Defense News reported this week, “Israel is monitoring ‘active and ongoing leakage of Russian material,’ including SA-22 short-range and SA-17 medium-range air defense systems, via Syria to Iranian-backed Hezbollah allies in Lebanon.”

It quoted an Israeli official as saying:

We’ve discussed this with our friends in Washington and Europe and made multiple demarches to Moscow over a period of weeks and months.

Our red line policy is clear: We view unauthorized third-party transfers of Russian-origin equipment as legitimate targets.

In plainer English, if Iran tries to move a Russian s-300 antimissile system to Syria or Hezbollah in Lebanon, Israel will make sure it doesn’t get there.

There was no hint of the warning in the official press release of the conversation between Putin and Netanyahu, which stated, “Israel views with utmost gravity the supply of S-300 missiles from Russia to Iran, especially at a time when Iran is stepping up its aggression in the region and around the borders of the State of Israel.”

Israel has attacked Hezbollah-bound weapons in Syria at least five times in the past two years, including a strike in January on weapons and a military unit planning to attack Israel from the Syrian side of the Golan Heights.

Israel previously has made it clear that it will strike to stop the transfer of “game-changing” sophisticated weapons and chemical weapons to Hezbollah.

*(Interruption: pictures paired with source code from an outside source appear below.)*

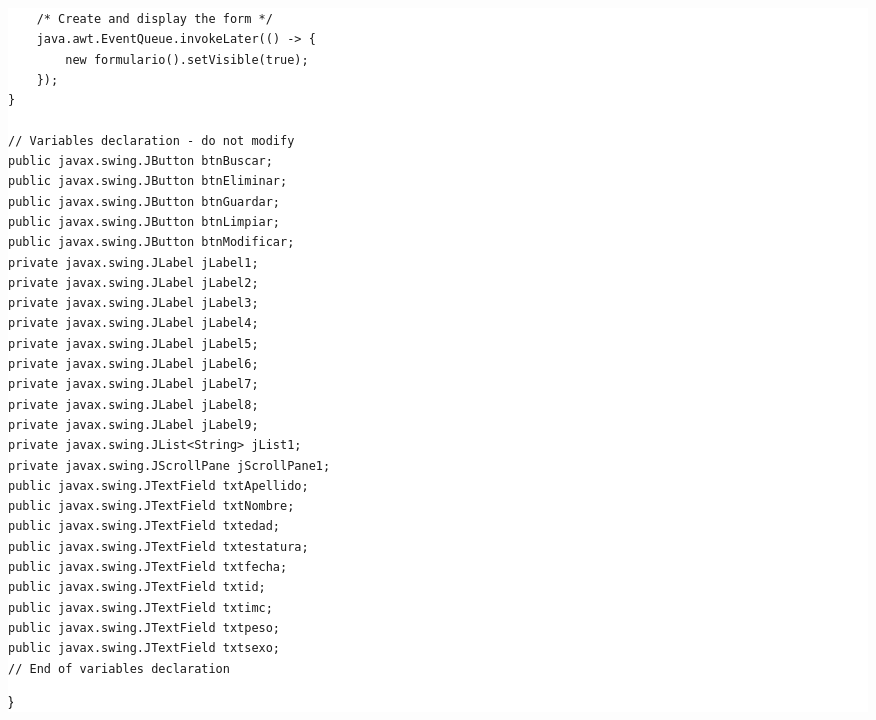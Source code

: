         /* Create and display the form */
        java.awt.EventQueue.invokeLater(() -> {
            new formulario().setVisible(true);
        });
    }

    // Variables declaration - do not modify                     
    public javax.swing.JButton btnBuscar;
    public javax.swing.JButton btnEliminar;
    public javax.swing.JButton btnGuardar;
    public javax.swing.JButton btnLimpiar;
    public javax.swing.JButton btnModificar;
    private javax.swing.JLabel jLabel1;
    private javax.swing.JLabel jLabel2;
    private javax.swing.JLabel jLabel3;
    private javax.swing.JLabel jLabel4;
    private javax.swing.JLabel jLabel5;
    private javax.swing.JLabel jLabel6;
    private javax.swing.JLabel jLabel7;
    private javax.swing.JLabel jLabel8;
    private javax.swing.JLabel jLabel9;
    private javax.swing.JList<String> jList1;
    private javax.swing.JScrollPane jScrollPane1;
    public javax.swing.JTextField txtApellido;
    public javax.swing.JTextField txtNombre;
    public javax.swing.JTextField txtedad;
    public javax.swing.JTextField txtestatura;
    public javax.swing.JTextField txtfecha;
    public javax.swing.JTextField txtid;
    public javax.swing.JTextField txtimc;
    public javax.swing.JTextField txtpeso;
    public javax.swing.JTextField txtsexo;
    // End of variables declaration                   
}


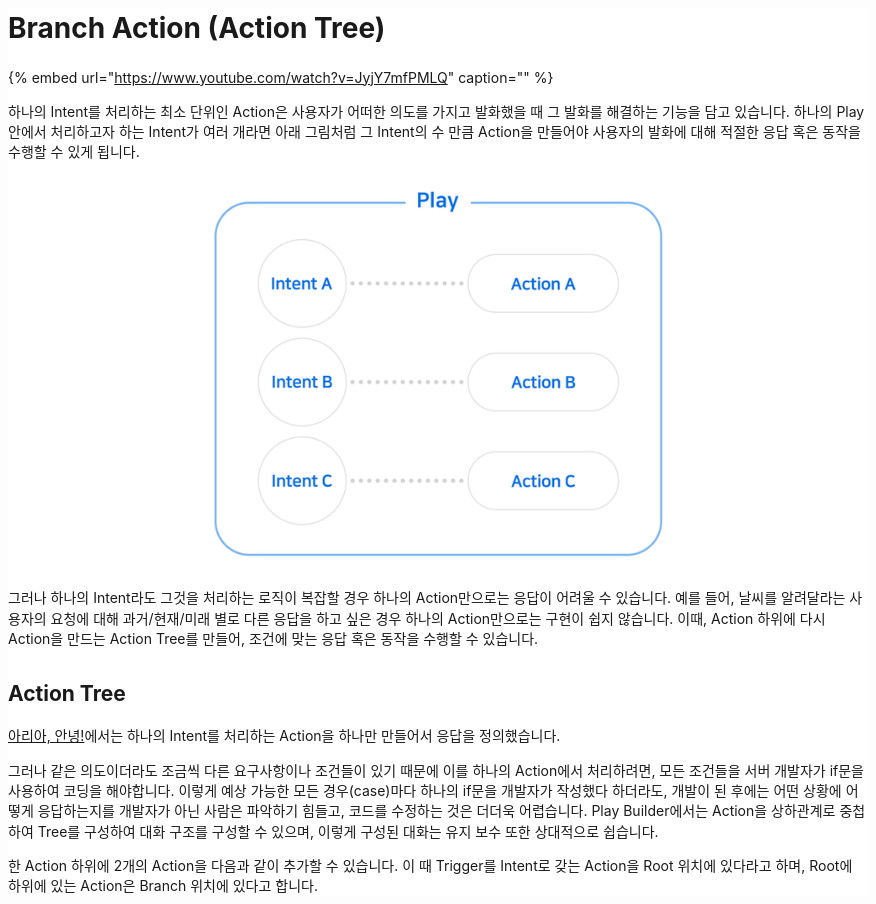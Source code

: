 # Branch Action \(Action Tree\)

{% embed url="https://www.youtube.com/watch?v=JyjY7mfPMLQ" caption="" %}

하나의 Intent를 처리하는 최소 단위인 Action은 사용자가 어떠한 의도를 가지고 발화했을 때 그 발화를 해결하는 기능을 담고 있습니다. 하나의 Play 안에서 처리하고자 하는 Intent가 여러 개라면 아래 그림처럼 그 Intent의 수 만큼 Action을 만들어야 사용자의 발화에 대해 적절한 응답 혹은 동작을 수행할 수 있게 됩니다.

![](../../../.gitbook/assets/assets_ch3_3232_01-1%20%282%29%20%282%29%20%282%29%20%285%29%20%285%29%20%286%29%20%287%29%20%288%29.png)

그러나 하나의 Intent라도 그것을 처리하는 로직이 복잡할 경우 하나의 Action만으로는 응답이 어려울 수 있습니다. 예를 들어, 날씨를 알려달라는 사용자의 요청에 대해 과거/현재/미래 별로 다른 응답을 하고 싶은 경우 하나의 Action만으로는 구현이 쉽지 않습니다. 이때, Action 하위에 다시 Action을 만드는 Action Tree를 만들어, 조건에 맞는 응답 혹은 동작을 수행할 수 있습니다.

## Action Tree

[아리아, 안녕!](../hello-aria/)에서는 하나의 Intent를 처리하는 Action을 하나만 만들어서 응답을 정의했습니다.

그러나 같은 의도이더라도 조금씩 다른 요구사항이나 조건들이 있기 때문에 이를 하나의 Action에서 처리하려면, 모든 조건들을 서버 개발자가 if문을 사용하여 코딩을 해야합니다. 이렇게 예상 가능한 모든 경우\(case\)마다 하나의 if문을 개발자가 작성했다 하더라도, 개발이 된 후에는 어떤 상황에 어떻게 응답하는지를 개발자가 아닌 사람은 파악하기 힘들고, 코드를 수정하는 것은 더더욱 어렵습니다. Play Builder에서는 Action을 상하관계로 중첩하여 Tree를 구성하여 대화 구조를 구성할 수 있으며, 이렇게 구성된 대화는 유지 보수 또한 상대적으로 쉽습니다.

한 Action 하위에 2개의 Action을 다음과 같이 추가할 수 있습니다. 이 때 Trigger를 Intent로 갖는 Action을 Root 위치에 있다라고 하며, Root에 하위에 있는 Action은 Branch 위치에 있다고 합니다.
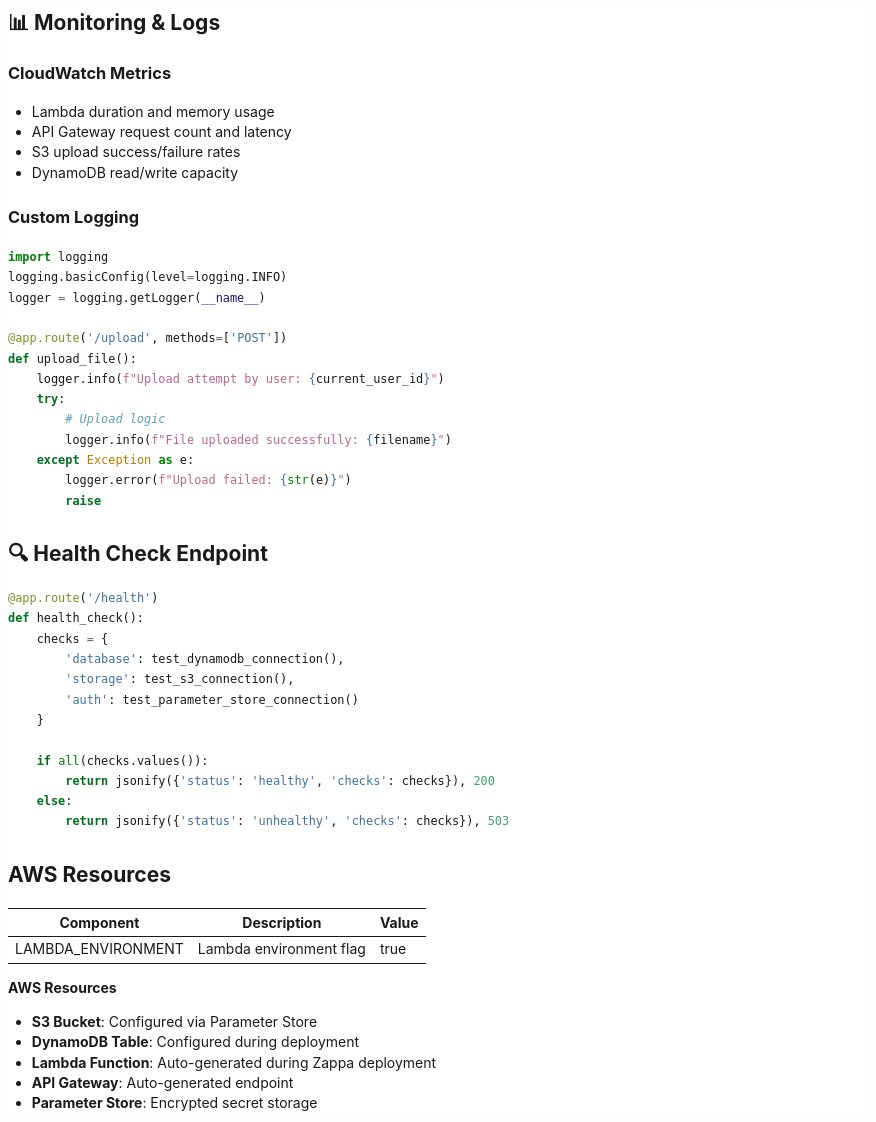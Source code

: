 ## 📊 Monitoring & Logs

### CloudWatch Metrics
- Lambda duration and memory usage
- API Gateway request count and latency
- S3 upload success/failure rates
- DynamoDB read/write capacity

### Custom Logging
```python
import logging
logging.basicConfig(level=logging.INFO)
logger = logging.getLogger(__name__)

@app.route('/upload', methods=['POST'])
def upload_file():
    logger.info(f"Upload attempt by user: {current_user_id}")
    try:
        # Upload logic
        logger.info(f"File uploaded successfully: {filename}")
    except Exception as e:
        logger.error(f"Upload failed: {str(e)}")
        raise
```

## 🔍 Health Check Endpoint
```python
@app.route('/health')
def health_check():
    checks = {
        'database': test_dynamodb_connection(),
        'storage': test_s3_connection(),
        'auth': test_parameter_store_connection()
    }
    
    if all(checks.values()):
        return jsonify({'status': 'healthy', 'checks': checks}), 200
    else:
        return jsonify({'status': 'unhealthy', 'checks': checks}), 503
```

## AWS Resources

| Component | Description | Value |
|-----------|-------------|-------|
| LAMBDA_ENVIRONMENT | Lambda environment flag | true |

**AWS Resources**
* **S3 Bucket**: Configured via Parameter Store
* **DynamoDB Table**: Configured during deployment
* **Lambda Function**: Auto-generated during Zappa deployment
* **API Gateway**: Auto-generated endpoint
* **Parameter Store**: Encrypted secret storage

However, Israel does not appear prepared to attack Russian weapons, including the S-300 systems, to Iran.

Netanyahu has done his best to express anger at the Russian sale of the S-300 to Iran.

Israel will take the unusual step of not sending its ambassador to Russia for Saturday’s annual victory parade, which this year marks the 70th anniversary of the end of World War II.

The United States, France and Germany have snubbed the parade because of Russian’s belligerency in Ukraine, which Israel has no trouble overlooking.

The Foreign Ministry did not cite the sale of the Russian-made S-300 anti-missile systems to Iran as the reason for boycotting the parade.

Some people have tried rationalizing the snub by explaining that attending the parade would require violating the Sabbath.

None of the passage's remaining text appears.